Start of Source material
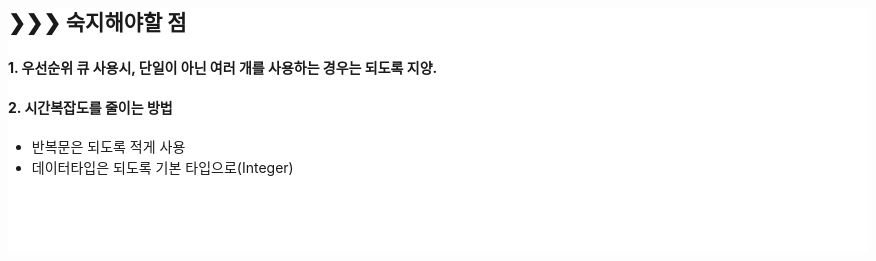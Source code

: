 ## &#10095;&#10095;&#10095; 숙지해야할 점
#### 1. 우선순위 큐 사용시, 단일이 아닌 여러 개를 사용하는 경우는 되도록 지양.
#### 2. 시간복잡도를 줄이는 방법
* 반복문은 되도록 적게 사용
* 데이터타입은 되도록 기본 타입으로(Integer)

<br>
<br>
<br>

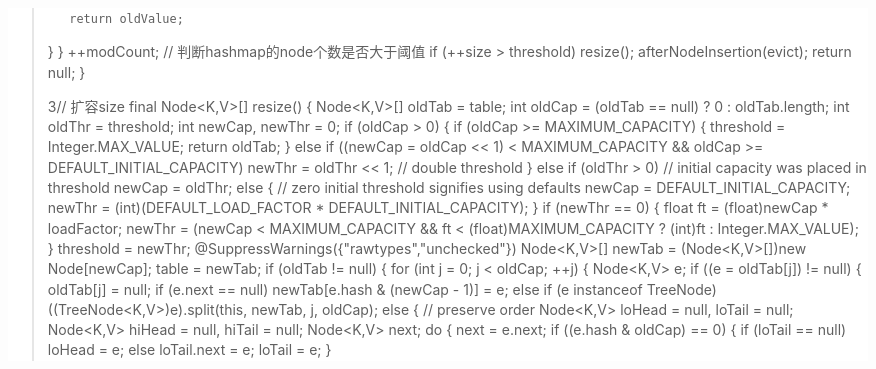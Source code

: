    >        return oldValue;
   >    }
   > }
   > ++modCount;
   > // 判断hashmap的node个数是否大于阈值
   > if (++size > threshold)
   >    resize();
   > afterNodeInsertion(evict);
   > return null;
   > }
   > 
   > 
   > 3// 扩容size
   > final Node<K,V>[] resize() {
   > Node<K,V>[] oldTab = table;
   > int oldCap = (oldTab == null) ? 0 : oldTab.length;
   > int oldThr = threshold;
   > int newCap, newThr = 0;
   > if (oldCap > 0) {
   >    if (oldCap >= MAXIMUM_CAPACITY) {
   >        threshold = Integer.MAX_VALUE;
   >        return oldTab;
   >    }
   >    else if ((newCap = oldCap << 1) < MAXIMUM_CAPACITY &&
   >             oldCap >= DEFAULT_INITIAL_CAPACITY)
   >        newThr = oldThr << 1; // double threshold
   > }
   > else if (oldThr > 0) // initial capacity was placed in threshold
   >    newCap = oldThr;
   > else {               // zero initial threshold signifies using defaults
   >    newCap = DEFAULT_INITIAL_CAPACITY;
   >    newThr = (int)(DEFAULT_LOAD_FACTOR * DEFAULT_INITIAL_CAPACITY);
   > }
   > if (newThr == 0) {
   >    float ft = (float)newCap * loadFactor;
   >    newThr = (newCap < MAXIMUM_CAPACITY && ft < (float)MAXIMUM_CAPACITY ?
   >              (int)ft : Integer.MAX_VALUE);
   > }
   > threshold = newThr;
   > @SuppressWarnings({"rawtypes","unchecked"})
   >    Node<K,V>[] newTab = (Node<K,V>[])new Node[newCap];
   > table = newTab;
   > if (oldTab != null) {
   >    for (int j = 0; j < oldCap; ++j) {
   >        Node<K,V> e;
   >        if ((e = oldTab[j]) != null) {
   >            oldTab[j] = null;
   >            if (e.next == null)
   >                newTab[e.hash & (newCap - 1)] = e;
   >            else if (e instanceof TreeNode)
   >                ((TreeNode<K,V>)e).split(this, newTab, j, oldCap);
   >            else { // preserve order
   >                Node<K,V> loHead = null, loTail = null;
   >                Node<K,V> hiHead = null, hiTail = null;
   >                Node<K,V> next;
   >                do {
   >                    next = e.next;
   >                    if ((e.hash & oldCap) == 0) {
   >                        if (loTail == null)
   >                            loHead = e;
   >                        else
   >                            loTail.next = e;
   >                        loTail = e;
   >                    }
End of Source material
*Task to carry out*. Extract all the entries word for word; omit any pictures.

*Solution*.
Source code

: ## &#10095;&#10095;&#10095; 숙지해야할 점
#### 1. 우선순위 큐 사용시, 단일이 아닌 여러 개를 사용하는 경우는 되도록 지양.
#### 2. 시간복잡도를 줄이는 방법
* 반복문은 되도록 적게 사용
* 데이터타입은 되도록 기본 타입으로(Integer)

<br>
<br>
<br>

Source code

:    >        return oldValue;
   >    }
   > }
   > ++modCount;
   > // 判断hashmap的node个数是否大于阈值
   > if (++size > threshold)
   >    resize();
   > afterNodeInsertion(evict);
   > return null;
   > }
   > 
   > 
   > 3// 扩容size
   > final Node<K,V>[] resize() {
   > Node<K,V>[] oldTab = table;
   > int oldCap = (oldTab == null) ? 0 : oldTab.length;
   > int oldThr = threshold;
   > int newCap, newThr = 0;
   > if (oldCap > 0) {
   >    if (oldCap >= MAXIMUM_CAPACITY) {
   >        threshold = Integer.MAX_VALUE;
   >        return oldTab;
   >    }
   >    else if ((newCap = oldCap << 1) < MAXIMUM_CAPACITY &&
   >             oldCap >= DEFAULT_INITIAL_CAPACITY)
   >        newThr = oldThr << 1; // double threshold
   > }
   > else if (oldThr > 0) // initial capacity was placed in threshold
   >    newCap = oldThr;
   > else {               // zero initial threshold signifies using defaults
   >    newCap = DEFAULT_INITIAL_CAPACITY;
   >    newThr = (int)(DEFAULT_LOAD_FACTOR * DEFAULT_INITIAL_CAPACITY);
   > }
   > if (newThr == 0) {
   >    float ft = (float)newCap * loadFactor;
   >    newThr = (newCap < MAXIMUM_CAPACITY && ft < (float)MAXIMUM_CAPACITY ?
   >              (int)ft : Integer.MAX_VALUE);
   > }
   > threshold = newThr;
   > @SuppressWarnings({"rawtypes","unchecked"})
   >    Node<K,V>[] newTab = (Node<K,V>[])new Node[newCap];
   > table = newTab;
   > if (oldTab != null) {
   >    for (int j = 0; j < oldCap; ++j) {
   >        Node<K,V> e;
   >        if ((e = oldTab[j]) != null) {
   >            oldTab[j] = null;
   >            if (e.next == null)
   >                newTab[e.hash & (newCap - 1)] = e;
   >            else if (e instanceof TreeNode)
   >                ((TreeNode<K,V>)e).split(this, newTab, j, oldCap);
   >            else { // preserve order
   >                Node<K,V> loHead = null, loTail = null;
   >                Node<K,V> hiHead = null, hiTail = null;
   >                Node<K,V> next;
   >                do {
   >                    next = e.next;
   >                    if ((e.hash & oldCap) == 0) {
   >                        if (loTail == null)
   >                            loHead = e;
   >                        else
   >                            loTail.next = e;
   >                        loTail = e;
   >                    }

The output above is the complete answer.